* _What is required_: Copy each line below in which the string "application" appears.

━━━━━━━━━━━━━━━━━━━━

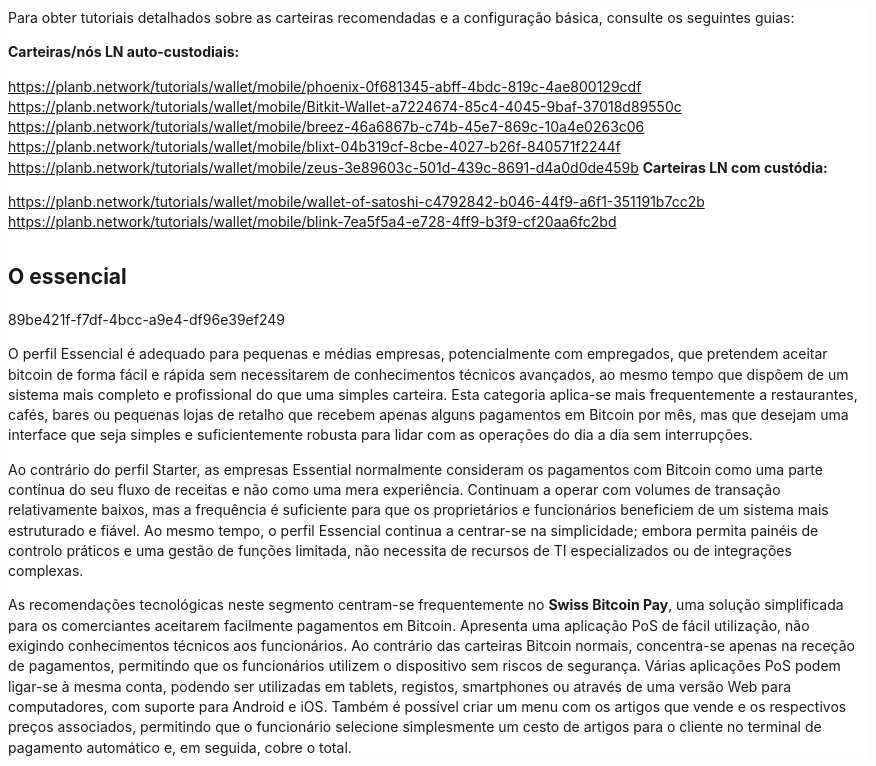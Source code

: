 Para obter tutoriais detalhados sobre as carteiras recomendadas e a configuração básica, consulte os seguintes guias:

**Carteiras/nós LN auto-custodiais:**

https://planb.network/tutorials/wallet/mobile/phoenix-0f681345-abff-4bdc-819c-4ae800129cdf
https://planb.network/tutorials/wallet/mobile/Bitkit-Wallet-a7224674-85c4-4045-9baf-37018d89550c
https://planb.network/tutorials/wallet/mobile/breez-46a6867b-c74b-45e7-869c-10a4e0263c06
https://planb.network/tutorials/wallet/mobile/blixt-04b319cf-8cbe-4027-b26f-840571f2244f
https://planb.network/tutorials/wallet/mobile/zeus-3e89603c-501d-439c-8691-d4a0d0de459b
**Carteiras LN com custódia:**

https://planb.network/tutorials/wallet/mobile/wallet-of-satoshi-c4792842-b046-44f9-a6f1-351191b7cc2b
https://planb.network/tutorials/wallet/mobile/blink-7ea5f5a4-e728-4ff9-b3f9-cf20aa6fc2bd
## O essencial

<chapterId>89be421f-f7df-4bcc-a9e4-df96e39ef249</chapterId>

O perfil Essencial é adequado para pequenas e médias empresas, potencialmente com empregados, que pretendem aceitar bitcoin de forma fácil e rápida sem necessitarem de conhecimentos técnicos avançados, ao mesmo tempo que dispõem de um sistema mais completo e profissional do que uma simples carteira. Esta categoria aplica-se mais frequentemente a restaurantes, cafés, bares ou pequenas lojas de retalho que recebem apenas alguns pagamentos em Bitcoin por mês, mas que desejam uma interface que seja simples e suficientemente robusta para lidar com as operações do dia a dia sem interrupções.

Ao contrário do perfil Starter, as empresas Essential normalmente consideram os pagamentos com Bitcoin como uma parte contínua do seu fluxo de receitas e não como uma mera experiência. Continuam a operar com volumes de transação relativamente baixos, mas a frequência é suficiente para que os proprietários e funcionários beneficiem de um sistema mais estruturado e fiável. Ao mesmo tempo, o perfil Essencial continua a centrar-se na simplicidade; embora permita painéis de controlo práticos e uma gestão de funções limitada, não necessita de recursos de TI especializados ou de integrações complexas.

As recomendações tecnológicas neste segmento centram-se frequentemente no **Swiss Bitcoin Pay**, uma solução simplificada para os comerciantes aceitarem facilmente pagamentos em Bitcoin. Apresenta uma aplicação PoS de fácil utilização, não exigindo conhecimentos técnicos aos funcionários. Ao contrário das carteiras Bitcoin normais, concentra-se apenas na receção de pagamentos, permitindo que os funcionários utilizem o dispositivo sem riscos de segurança. Várias aplicações PoS podem ligar-se à mesma conta, podendo ser utilizadas em tablets, registos, smartphones ou através de uma versão Web para computadores, com suporte para Android e iOS. Também é possível criar um menu com os artigos que vende e os respectivos preços associados, permitindo que o funcionário selecione simplesmente um cesto de artigos para o cliente no terminal de pagamento automático e, em seguida, cobre o total.
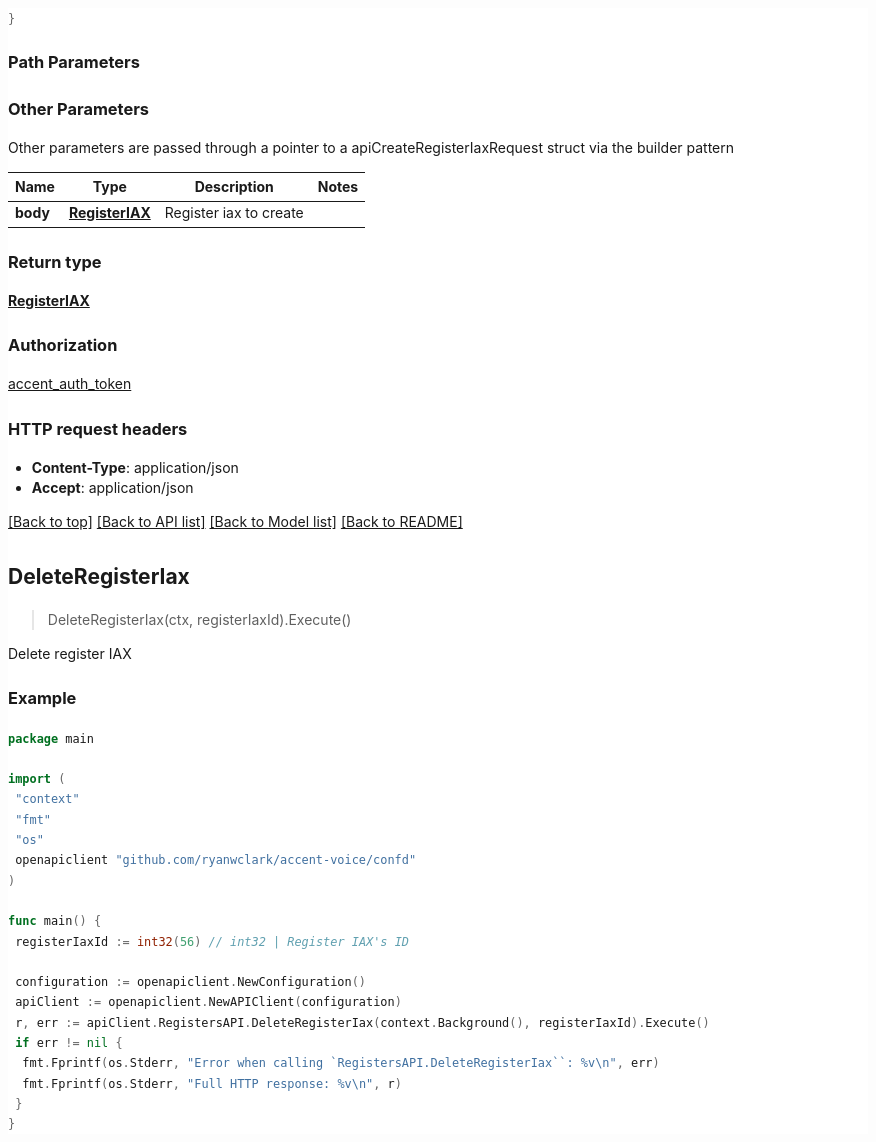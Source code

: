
```go
}
```

### Path Parameters

### Other Parameters

Other parameters are passed through a pointer to a apiCreateRegisterIaxRequest struct via the builder pattern

Name | Type | Description  | Notes
------------- | ------------- | ------------- | -------------
 **body** | [**RegisterIAX**](RegisterIAX.md) | Register iax to create |

### Return type

[**RegisterIAX**](RegisterIAX.md)

### Authorization

[accent_auth_token](../README.md#accent_auth_token)

### HTTP request headers

- **Content-Type**: application/json
- **Accept**: application/json

[[Back to top]](#) [[Back to API list]](../README.md#documentation-for-api-endpoints)
[[Back to Model list]](../README.md#documentation-for-models)
[[Back to README]](../README.md)

## DeleteRegisterIax

> DeleteRegisterIax(ctx, registerIaxId).Execute()

Delete register IAX

### Example

```go
package main

import (
 "context"
 "fmt"
 "os"
 openapiclient "github.com/ryanwclark/accent-voice/confd"
)

func main() {
 registerIaxId := int32(56) // int32 | Register IAX's ID

 configuration := openapiclient.NewConfiguration()
 apiClient := openapiclient.NewAPIClient(configuration)
 r, err := apiClient.RegistersAPI.DeleteRegisterIax(context.Background(), registerIaxId).Execute()
 if err != nil {
  fmt.Fprintf(os.Stderr, "Error when calling `RegistersAPI.DeleteRegisterIax``: %v\n", err)
  fmt.Fprintf(os.Stderr, "Full HTTP response: %v\n", r)
 }
}
```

━━━━━━━━━━━━━━━━━━━━

* _Answer box_:
- **Content-Type**: application/json
- **Accept**: application/json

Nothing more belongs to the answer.